**TASK TO CARRY OUT:** What's wanted is a faithful retyping of every entry, pictures excluded.

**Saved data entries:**
⁂

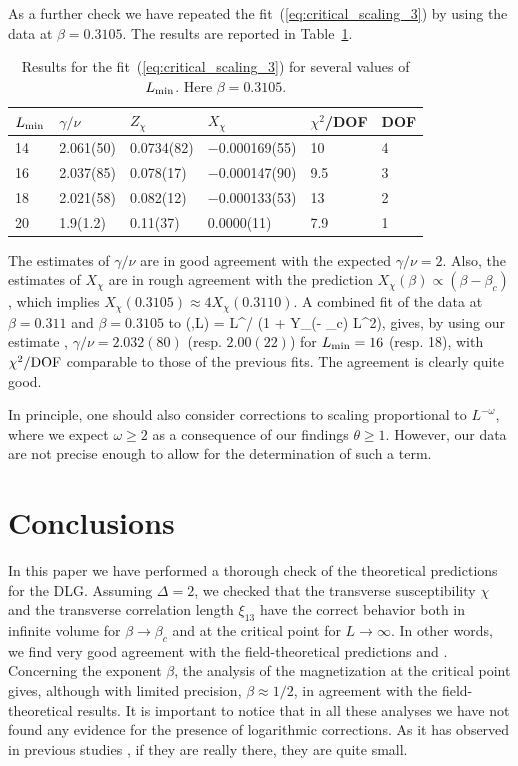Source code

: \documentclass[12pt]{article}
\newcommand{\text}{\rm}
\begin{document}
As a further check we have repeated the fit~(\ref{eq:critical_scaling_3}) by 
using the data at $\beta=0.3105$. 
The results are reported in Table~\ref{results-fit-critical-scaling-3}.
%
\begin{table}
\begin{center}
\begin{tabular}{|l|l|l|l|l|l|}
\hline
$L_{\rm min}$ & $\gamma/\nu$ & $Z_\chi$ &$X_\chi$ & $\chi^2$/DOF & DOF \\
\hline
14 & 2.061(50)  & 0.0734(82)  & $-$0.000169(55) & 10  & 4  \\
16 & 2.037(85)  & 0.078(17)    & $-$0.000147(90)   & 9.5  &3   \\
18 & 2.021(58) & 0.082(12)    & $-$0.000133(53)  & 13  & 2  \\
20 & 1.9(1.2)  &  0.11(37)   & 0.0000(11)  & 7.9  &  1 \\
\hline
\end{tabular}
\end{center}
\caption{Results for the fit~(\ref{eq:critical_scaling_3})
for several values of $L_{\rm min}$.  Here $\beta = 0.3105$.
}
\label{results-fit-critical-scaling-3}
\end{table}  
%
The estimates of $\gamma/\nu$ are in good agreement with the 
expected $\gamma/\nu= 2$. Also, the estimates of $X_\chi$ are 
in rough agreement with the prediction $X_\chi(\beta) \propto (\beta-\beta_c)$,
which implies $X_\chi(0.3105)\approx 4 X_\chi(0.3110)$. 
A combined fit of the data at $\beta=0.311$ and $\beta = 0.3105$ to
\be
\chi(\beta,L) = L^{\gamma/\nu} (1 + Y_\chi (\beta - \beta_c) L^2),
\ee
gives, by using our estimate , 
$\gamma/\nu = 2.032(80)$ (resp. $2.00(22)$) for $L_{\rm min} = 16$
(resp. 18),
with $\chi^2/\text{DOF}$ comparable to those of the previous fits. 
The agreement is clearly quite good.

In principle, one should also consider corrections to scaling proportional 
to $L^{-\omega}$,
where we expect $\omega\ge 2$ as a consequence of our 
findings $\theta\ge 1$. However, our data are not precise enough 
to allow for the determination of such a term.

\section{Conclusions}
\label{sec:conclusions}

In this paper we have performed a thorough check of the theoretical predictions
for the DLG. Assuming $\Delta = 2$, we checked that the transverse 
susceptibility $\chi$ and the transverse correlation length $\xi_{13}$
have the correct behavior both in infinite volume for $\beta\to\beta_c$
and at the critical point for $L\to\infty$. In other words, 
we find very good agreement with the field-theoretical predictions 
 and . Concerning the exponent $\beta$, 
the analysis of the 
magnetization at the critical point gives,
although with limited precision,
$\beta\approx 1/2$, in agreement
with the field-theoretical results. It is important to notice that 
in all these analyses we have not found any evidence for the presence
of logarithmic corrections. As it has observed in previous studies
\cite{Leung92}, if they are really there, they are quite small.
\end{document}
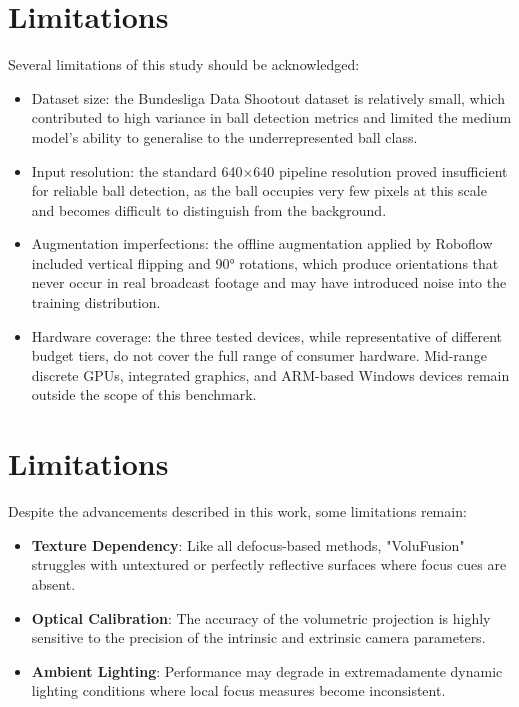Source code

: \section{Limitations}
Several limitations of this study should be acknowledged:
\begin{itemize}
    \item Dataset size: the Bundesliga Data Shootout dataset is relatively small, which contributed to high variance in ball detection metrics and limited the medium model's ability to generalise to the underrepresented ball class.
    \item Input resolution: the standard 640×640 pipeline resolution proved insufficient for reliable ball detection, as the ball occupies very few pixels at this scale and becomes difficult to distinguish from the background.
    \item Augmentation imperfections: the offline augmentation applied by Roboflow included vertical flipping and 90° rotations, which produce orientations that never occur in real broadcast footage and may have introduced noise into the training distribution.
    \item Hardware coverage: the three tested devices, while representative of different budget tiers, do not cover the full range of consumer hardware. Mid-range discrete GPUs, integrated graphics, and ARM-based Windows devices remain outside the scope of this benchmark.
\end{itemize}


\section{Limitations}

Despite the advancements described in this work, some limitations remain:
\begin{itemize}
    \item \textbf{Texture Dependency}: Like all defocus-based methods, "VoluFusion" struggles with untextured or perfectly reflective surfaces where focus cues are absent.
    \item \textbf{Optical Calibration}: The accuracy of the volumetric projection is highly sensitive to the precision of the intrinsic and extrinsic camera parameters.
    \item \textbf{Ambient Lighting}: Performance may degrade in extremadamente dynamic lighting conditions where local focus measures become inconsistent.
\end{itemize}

⁂

**ANSWER:**
Source code

: \documentclass[12pt]{article}
\newcommand{\text}{\rm}
\begin{document}
As a further check we have repeated the fit~(\ref{eq:critical_scaling_3}) by 
using the data at $\beta=0.3105$. 
The results are reported in Table~\ref{results-fit-critical-scaling-3}.
%
\begin{table}
\begin{center}
\begin{tabular}{|l|l|l|l|l|l|}
\hline
$L_{\rm min}$ & $\gamma/\nu$ & $Z_\chi$ &$X_\chi$ & $\chi^2$/DOF & DOF \\
\hline
14 & 2.061(50)  & 0.0734(82)  & $-$0.000169(55) & 10  & 4  \\
16 & 2.037(85)  & 0.078(17)    & $-$0.000147(90)   & 9.5  &3   \\
18 & 2.021(58) & 0.082(12)    & $-$0.000133(53)  & 13  & 2  \\
20 & 1.9(1.2)  &  0.11(37)   & 0.0000(11)  & 7.9  &  1 \\
\hline
\end{tabular}
\end{center}
\caption{Results for the fit~(\ref{eq:critical_scaling_3})
for several values of $L_{\rm min}$.  Here $\beta = 0.3105$.
}
\label{results-fit-critical-scaling-3}
\end{table}  
%
The estimates of $\gamma/\nu$ are in good agreement with the 
expected $\gamma/\nu= 2$. Also, the estimates of $X_\chi$ are 
in rough agreement with the prediction $X_\chi(\beta) \propto (\beta-\beta_c)$,
which implies $X_\chi(0.3105)\approx 4 X_\chi(0.3110)$. 
A combined fit of the data at $\beta=0.311$ and $\beta = 0.3105$ to
\be
\chi(\beta,L) = L^{\gamma/\nu} (1 + Y_\chi (\beta - \beta_c) L^2),
\ee
gives, by using our estimate , 
$\gamma/\nu = 2.032(80)$ (resp. $2.00(22)$) for $L_{\rm min} = 16$
(resp. 18),
with $\chi^2/\text{DOF}$ comparable to those of the previous fits. 
The agreement is clearly quite good.

In principle, one should also consider corrections to scaling proportional 
to $L^{-\omega}$,
where we expect $\omega\ge 2$ as a consequence of our 
findings $\theta\ge 1$. However, our data are not precise enough 
to allow for the determination of such a term.

\section{Conclusions}
\label{sec:conclusions}

In this paper we have performed a thorough check of the theoretical predictions
for the DLG. Assuming $\Delta = 2$, we checked that the transverse 
susceptibility $\chi$ and the transverse correlation length $\xi_{13}$
have the correct behavior both in infinite volume for $\beta\to\beta_c$
and at the critical point for $L\to\infty$. In other words, 
we find very good agreement with the field-theoretical predictions 
 and . Concerning the exponent $\beta$, 
the analysis of the 
magnetization at the critical point gives,
although with limited precision,
$\beta\approx 1/2$, in agreement
with the field-theoretical results. It is important to notice that 
in all these analyses we have not found any evidence for the presence
of logarithmic corrections. As it has observed in previous studies
\cite{Leung92}, if they are really there, they are quite small.
\end{document}
Source code

: \section{Limitations}
Several limitations of this study should be acknowledged:
\begin{itemize}
    \item Dataset size: the Bundesliga Data Shootout dataset is relatively small, which contributed to high variance in ball detection metrics and limited the medium model's ability to generalise to the underrepresented ball class.
    \item Input resolution: the standard 640×640 pipeline resolution proved insufficient for reliable ball detection, as the ball occupies very few pixels at this scale and becomes difficult to distinguish from the background.
    \item Augmentation imperfections: the offline augmentation applied by Roboflow included vertical flipping and 90° rotations, which produce orientations that never occur in real broadcast footage and may have introduced noise into the training distribution.
    \item Hardware coverage: the three tested devices, while representative of different budget tiers, do not cover the full range of consumer hardware. Mid-range discrete GPUs, integrated graphics, and ARM-based Windows devices remain outside the scope of this benchmark.
\end{itemize}


\section{Limitations}

Despite the advancements described in this work, some limitations remain:
\begin{itemize}
    \item \textbf{Texture Dependency}: Like all defocus-based methods, "VoluFusion" struggles with untextured or perfectly reflective surfaces where focus cues are absent.
    \item \textbf{Optical Calibration}: The accuracy of the volumetric projection is highly sensitive to the precision of the intrinsic and extrinsic camera parameters.
    \item \textbf{Ambient Lighting}: Performance may degrade in extremadamente dynamic lighting conditions where local focus measures become inconsistent.
\end{itemize}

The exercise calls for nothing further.